A moment on the fingertips, a lifetime on the internet

By Spear's

My friend who is a Conservative politician has what amounts to a mild obsession with presidential libraries. He is fascinated by America and sees these standing stone circles as symbolic of a rich political culture. I don’t share this interest, but it led me to observe that the George W Bush library contains not only 70 million pages of text, but also 80 terabytes of electronic records. This is an astonishing agglomeration of information; surely all human life during the Bush presidency is there.

Except that it isn’t. A conversation I had with Jonathan Powell reminded me of the way in which the processing of information within government is changing. He talked about the shift during his years working for Tony Blair, which he had noticed when he wrote a book about it. At first, there were comprehensive records of every discussion, minuted and available for historians. Towards the end, however, following the introduction of the Freedom of Information Act, very few of the real discussions made it into the records.

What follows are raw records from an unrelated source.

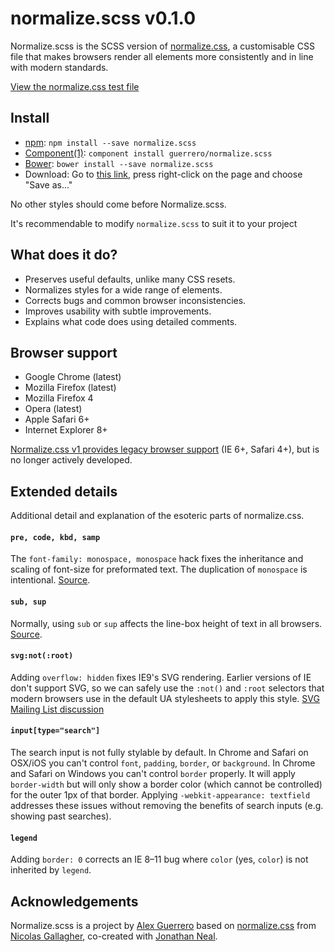 # normalize.scss v0.1.0

Normalize.scss is the SCSS version of [normalize.css](https://necolas.github.io/normalize.css), a customisable CSS file that makes browsers render all elements more consistently and in line with modern standards.

[View the normalize.css test file](https://necolas.github.io/normalize.css/latest/test.html)

## Install

* [npm](https://npmjs.org/): `npm install --save normalize.scss`
* [Component(1)](https://github.com/component/component/): `component install guerrero/normalize.scss`
* [Bower](https://bower.io/): `bower install --save normalize.scss`
* Download: Go to [this link](https://raw.githubusercontent.com/guerrero/normalize.scss/master/normalize.scss), press right-click on the page and choose "Save as..."

No other styles should come before Normalize.scss.

It's recommendable to modify `normalize.scss` to suit it to your project

## What does it do?

* Preserves useful defaults, unlike many CSS resets.
* Normalizes styles for a wide range of elements.
* Corrects bugs and common browser inconsistencies.
* Improves usability with subtle improvements.
* Explains what code does using detailed comments.

## Browser support

* Google Chrome (latest)
* Mozilla Firefox (latest)
* Mozilla Firefox 4
* Opera (latest)
* Apple Safari 6+
* Internet Explorer 8+

[Normalize.css v1 provides legacy browser
support](https://github.com/necolas/normalize.css/tree/v1) (IE 6+, Safari 4+),
but is no longer actively developed.

## Extended details

Additional detail and explanation of the esoteric parts of normalize.css.

#### `pre, code, kbd, samp`

The `font-family: monospace, monospace` hack fixes the inheritance and scaling
of font-size for preformated text. The duplication of `monospace` is
intentional.  [Source](https://en.wikipedia.org/wiki/User:Davidgothberg/Test59).

#### `sub, sup`

Normally, using `sub` or `sup` affects the line-box height of text in all
browsers. [Source](https://gist.github.com/413930).

#### `svg:not(:root)`

Adding `overflow: hidden` fixes IE9's SVG rendering. Earlier versions of IE
don't support SVG, so we can safely use the `:not()` and `:root` selectors that
modern browsers use in the default UA stylesheets to apply this style. [SVG
Mailing List discussion](https://lists.w3.org/Archives/Public/public-svg-wg/2008JulSep/0339.html)

#### `input[type="search"]`

The search input is not fully stylable by default. In Chrome and Safari on
OSX/iOS you can't control `font`, `padding`, `border`, or `background`. In
Chrome and Safari on Windows you can't control `border` properly. It will apply
`border-width` but will only show a border color (which cannot be controlled)
for the outer 1px of that border. Applying `-webkit-appearance: textfield`
addresses these issues without removing the benefits of search inputs (e.g.
showing past searches).

#### `legend`

Adding `border: 0` corrects an IE 8–11 bug where `color` (yes, `color`) is not
inherited by `legend`.

## Acknowledgements

Normalize.scss is a project by [Alex Guerrero](https://github.com/guerrero) based on [normalize.css](https://necolas.github.io/normalize.css) from [Nicolas Gallagher](https://github.com/necolas), co-created with [Jonathan Neal](https://github.com/jonathantneal).
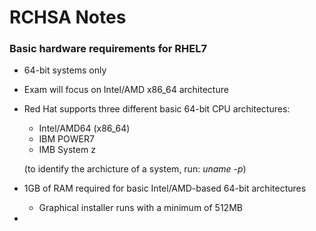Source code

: # RCHSA Notes

### Basic hardware requirements for RHEL7
- 64-bit systems only
- Exam will focus on Intel/AMD x86_64 architecture 
- Red Hat supports three different basic 64-bit CPU architectures:
  - Intel/AMD64 (x86_64)
  - IBM POWER7
  - IMB System z
  
  (to identify the archicture of a system, run: *uname -p*)
- 1GB of RAM required for basic Intel/AMD-based 64-bit architectures
  - Graphical installer runs with a minimum of 512MB

-
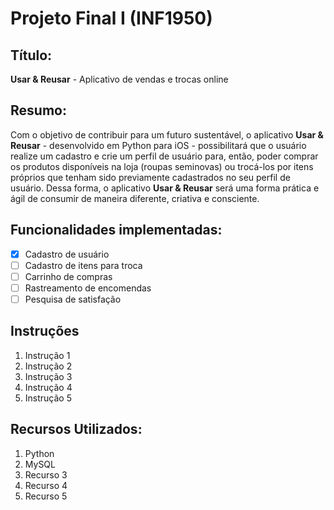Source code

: # Projeto Final I (INF1950)
## Título: 
**Usar & Reusar** - Aplicativo de vendas e trocas online
## Resumo:
Com o objetivo de contribuir para um futuro sustentável, o aplicativo **Usar & Reusar** - desenvolvido em Python para iOS - possibilitará que o usuário realize um cadastro e crie um perfil de usuário para, então, poder comprar os produtos disponíveis na loja (roupas seminovas) ou trocá-los por itens próprios que tenham sido previamente cadastrados no seu perfil de usuário. Dessa forma, o aplicativo **Usar & Reusar** será uma forma prática e ágil de consumir de maneira diferente, criativa e consciente.   

## Funcionalidades implementadas:
- [x] Cadastro de usuário
- [ ] Cadastro de itens para troca
- [ ] Carrinho de compras
- [ ] Rastreamento de encomendas
- [ ] Pesquisa de satisfação

## Instruções
1. Instrução 1
2. Instrução 2
3. Instrução 3
4. Instrução 4
5. Instrução 5

## Recursos Utilizados:
1. Python
2. MySQL
3. Recurso 3
3. Recurso 4
3. Recurso 5

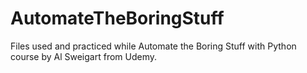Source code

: # AutomateTheBoringStuff
Files used and practiced while Automate the Boring Stuff with Python course by Al Sweigart from Udemy.
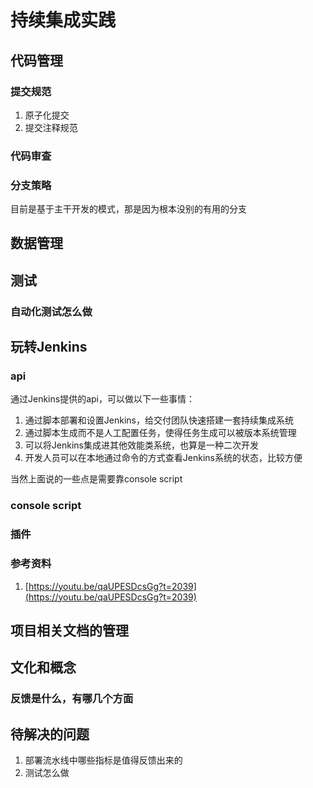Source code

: # 持续集成实践

## 代码管理

### 提交规范

1. 原子化提交
2. 提交注释规范

### 代码审查

### 分支策略

目前是基于主干开发的模式，那是因为根本没别的有用的分支

## 数据管理

## 测试

### 自动化测试怎么做

## 玩转Jenkins

### api

通过Jenkins提供的api，可以做以下一些事情：

1. 通过脚本部署和设置Jenkins，给交付团队快速搭建一套持续集成系统
2. 通过脚本生成而不是人工配置任务，使得任务生成可以被版本系统管理
3. 可以将Jenkins集成进其他效能类系统，也算是一种二次开发
4. 开发人员可以在本地通过命令的方式查看Jenkins系统的状态，比较方便

当然上面说的一些点是需要靠console script

### console script

### 插件

### 参考资料

1. [https://youtu.be/qaUPESDcsGg?t=2039](https://youtu.be/qaUPESDcsGg?t=2039)

## 项目相关文档的管理

## 文化和概念

### 反馈是什么，有哪几个方面

## 待解决的问题

1. 部署流水线中哪些指标是值得反馈出来的
2. 测试怎么做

Read more on personal information security from Spear’s

Today, in Whitehall, no one writes an email or even a text within the system that they wouldn’t be fairly comfortable seeing in public. The same is true in the West Wing — where real communication takes place by Post-it notes which presumably don’t make their way into the presidential library — and in the Bundeskanzleramt in Germany, where all final documents become public property, so no document is ever ‘finalised’.

Strangely, the growth of transparency has limited the amount of real information available now or to future historians. There is a good reason for this, of course. Once a piece of information becomes public, it never disappears. Like some horrific radioactive isotope, its half-life is measured in centuries. 

One-day wonder

When I became a journalist, I used sometimes to marvel at the ephemeral nature of what I was producing. However significant the small book that I and others laboured to produce every day was when it first appeared, within a week it was fish and chip wrapping.

This was salutary for those of us working within the system, but a consolation for anyone who had things written about them that they didn’t like. They might live on in newspaper cuttings libraries, to reappear irritatingly in future profiles, but for the most part they were not available to the general public.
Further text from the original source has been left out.